Toxic waste may have flowed into Monticello Creek for years

Photo source: Wikimedia Commons

Toxic waste from a dilapidated circuit boards manufacturing plant in Monticello flowed into Kitty Creek for up to a decade before anyone alerted the EPA, the Cedar Rapids Gazette reports today.

The plant, shuttered since 1991, stood just 400 feet from the creek and housed corroding drums of materials with toxicity levels ranging from harmful to potentially deadly: raw copper sulfate, copper with ferric sulfate, sulfuric acid with alcohol, nitric acid, sodium hydroxide, lead tin, cyanide and formaldehyde.

Officials determined that three feet of floodwater inside the building had moved the drums in 2009, but the flow of waste could have begun as early as 1993 or 2002 – the two previous times Kitty Creek flooded.

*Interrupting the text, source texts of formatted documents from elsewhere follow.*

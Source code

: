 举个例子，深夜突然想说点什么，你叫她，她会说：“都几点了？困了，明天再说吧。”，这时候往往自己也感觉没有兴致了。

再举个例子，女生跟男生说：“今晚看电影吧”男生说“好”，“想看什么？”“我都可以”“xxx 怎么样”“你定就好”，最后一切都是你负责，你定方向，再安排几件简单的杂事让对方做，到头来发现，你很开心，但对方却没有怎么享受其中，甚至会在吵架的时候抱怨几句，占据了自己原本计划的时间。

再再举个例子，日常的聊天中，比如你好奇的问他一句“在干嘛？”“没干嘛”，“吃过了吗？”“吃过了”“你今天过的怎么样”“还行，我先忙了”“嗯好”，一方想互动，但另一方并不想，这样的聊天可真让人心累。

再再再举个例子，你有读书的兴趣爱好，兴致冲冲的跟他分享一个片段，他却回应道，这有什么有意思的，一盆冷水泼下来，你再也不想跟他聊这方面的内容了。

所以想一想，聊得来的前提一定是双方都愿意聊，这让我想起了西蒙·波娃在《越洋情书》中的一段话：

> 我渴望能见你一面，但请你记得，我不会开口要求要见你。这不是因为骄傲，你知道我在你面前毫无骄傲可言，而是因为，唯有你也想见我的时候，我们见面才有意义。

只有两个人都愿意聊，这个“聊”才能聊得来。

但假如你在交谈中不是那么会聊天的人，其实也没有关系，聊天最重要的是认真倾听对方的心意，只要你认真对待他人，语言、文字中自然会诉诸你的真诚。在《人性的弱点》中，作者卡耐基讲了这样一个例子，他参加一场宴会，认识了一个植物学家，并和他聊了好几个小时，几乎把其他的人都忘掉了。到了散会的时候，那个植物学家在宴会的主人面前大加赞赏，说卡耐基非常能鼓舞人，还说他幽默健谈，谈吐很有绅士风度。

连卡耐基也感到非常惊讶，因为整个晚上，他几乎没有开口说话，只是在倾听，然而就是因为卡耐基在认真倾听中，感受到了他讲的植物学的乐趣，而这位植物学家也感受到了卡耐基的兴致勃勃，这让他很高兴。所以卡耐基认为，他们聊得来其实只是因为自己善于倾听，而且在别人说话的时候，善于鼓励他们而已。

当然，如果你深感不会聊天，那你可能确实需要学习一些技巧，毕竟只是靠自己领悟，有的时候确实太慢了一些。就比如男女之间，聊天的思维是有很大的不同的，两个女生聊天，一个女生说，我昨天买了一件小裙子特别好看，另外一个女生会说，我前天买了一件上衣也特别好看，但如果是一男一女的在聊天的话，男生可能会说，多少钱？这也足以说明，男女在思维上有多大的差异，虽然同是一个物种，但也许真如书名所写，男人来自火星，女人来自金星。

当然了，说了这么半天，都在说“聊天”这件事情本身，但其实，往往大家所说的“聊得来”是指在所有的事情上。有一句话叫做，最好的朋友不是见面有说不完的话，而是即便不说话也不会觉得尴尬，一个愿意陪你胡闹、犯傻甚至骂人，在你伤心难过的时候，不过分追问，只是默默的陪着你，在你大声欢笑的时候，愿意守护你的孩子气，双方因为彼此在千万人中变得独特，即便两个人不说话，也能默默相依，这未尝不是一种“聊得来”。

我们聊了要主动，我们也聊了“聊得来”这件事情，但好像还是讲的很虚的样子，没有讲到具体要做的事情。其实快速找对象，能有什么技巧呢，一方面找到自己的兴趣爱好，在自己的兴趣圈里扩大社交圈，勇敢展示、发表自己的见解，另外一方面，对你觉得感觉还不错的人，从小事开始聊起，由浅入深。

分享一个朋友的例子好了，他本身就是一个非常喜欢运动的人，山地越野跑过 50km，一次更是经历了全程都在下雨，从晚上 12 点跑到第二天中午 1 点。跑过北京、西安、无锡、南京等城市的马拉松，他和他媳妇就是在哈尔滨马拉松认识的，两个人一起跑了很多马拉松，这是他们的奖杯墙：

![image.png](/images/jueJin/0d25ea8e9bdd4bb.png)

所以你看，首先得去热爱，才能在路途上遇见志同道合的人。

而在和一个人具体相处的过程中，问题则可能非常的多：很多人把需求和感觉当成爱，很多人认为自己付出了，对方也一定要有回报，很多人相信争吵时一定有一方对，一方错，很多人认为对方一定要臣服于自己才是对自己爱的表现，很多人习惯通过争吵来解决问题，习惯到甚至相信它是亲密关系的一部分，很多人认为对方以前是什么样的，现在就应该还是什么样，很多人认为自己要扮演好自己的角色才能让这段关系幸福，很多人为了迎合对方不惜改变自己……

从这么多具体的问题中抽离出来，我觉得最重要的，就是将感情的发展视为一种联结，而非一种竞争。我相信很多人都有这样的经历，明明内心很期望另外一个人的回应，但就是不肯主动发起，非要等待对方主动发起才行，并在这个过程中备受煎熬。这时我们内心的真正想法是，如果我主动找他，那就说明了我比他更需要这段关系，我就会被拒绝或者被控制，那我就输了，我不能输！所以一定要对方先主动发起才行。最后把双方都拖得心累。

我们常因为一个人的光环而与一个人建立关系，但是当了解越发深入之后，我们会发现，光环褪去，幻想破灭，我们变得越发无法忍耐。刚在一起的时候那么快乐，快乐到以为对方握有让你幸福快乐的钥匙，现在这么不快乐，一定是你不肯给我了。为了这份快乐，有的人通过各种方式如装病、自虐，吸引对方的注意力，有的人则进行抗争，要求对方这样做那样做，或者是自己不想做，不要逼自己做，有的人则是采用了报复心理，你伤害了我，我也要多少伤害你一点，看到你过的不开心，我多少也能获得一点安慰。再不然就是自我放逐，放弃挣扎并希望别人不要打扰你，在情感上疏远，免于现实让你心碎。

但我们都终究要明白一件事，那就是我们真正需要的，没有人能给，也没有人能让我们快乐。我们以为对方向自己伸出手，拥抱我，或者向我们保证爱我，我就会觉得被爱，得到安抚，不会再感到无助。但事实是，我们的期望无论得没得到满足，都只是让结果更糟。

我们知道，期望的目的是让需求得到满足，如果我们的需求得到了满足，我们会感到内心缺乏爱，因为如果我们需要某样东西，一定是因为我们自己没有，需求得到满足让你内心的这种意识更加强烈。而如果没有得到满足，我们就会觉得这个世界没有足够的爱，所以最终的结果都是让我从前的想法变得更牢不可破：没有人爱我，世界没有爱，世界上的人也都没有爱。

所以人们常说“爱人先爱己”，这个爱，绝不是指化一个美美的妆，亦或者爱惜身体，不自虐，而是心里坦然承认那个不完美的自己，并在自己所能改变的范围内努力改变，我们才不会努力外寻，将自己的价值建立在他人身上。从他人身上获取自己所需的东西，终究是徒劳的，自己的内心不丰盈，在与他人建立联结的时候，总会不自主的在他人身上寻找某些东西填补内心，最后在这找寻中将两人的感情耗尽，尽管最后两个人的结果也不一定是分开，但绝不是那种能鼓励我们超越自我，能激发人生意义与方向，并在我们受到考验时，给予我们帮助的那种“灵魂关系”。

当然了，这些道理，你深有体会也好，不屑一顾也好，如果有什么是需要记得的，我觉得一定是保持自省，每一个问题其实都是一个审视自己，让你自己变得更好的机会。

It’s not rare for floods to mobilize pollutants and toxic waste, according to a draft report from the Iowa Climate Change Advisory Group.

A section of the report, written by UI researchers David Osterberg and Peter S. Thorne and titled Climate Change Consequences for Public Health in Iowa, provides the details:

Floods mobilize chemical pollutants from contaminated soils, hazardous waste sites, storage basins, and other such reservoirs and introduce them into the moving waters. Pollutants include pesticides, fertilizers, gasoline, and industrial chemicals. Floodwaters on the Ohio River in Kentucky resurrected leaking 55-gallon drums of toxic waste that had been buried at a dumpsite for a generation. Some of these drums contained toxic chemicals that had been banned since the 1970s. Microbial pathogens from livestock production facilities and sewage treatment plants are also mobilized by floods. During Iowa’s 2008 flood, the Cedar Rapids wastewater treatment plant was discharging raw sewage into the floodwaters. When the floodwaters receded and residents returned to “muck out and gut”their homes, they were faced with everything the floodwaters had carried in, both chemical and microbial pollutants and mold that had begun to consume their homes.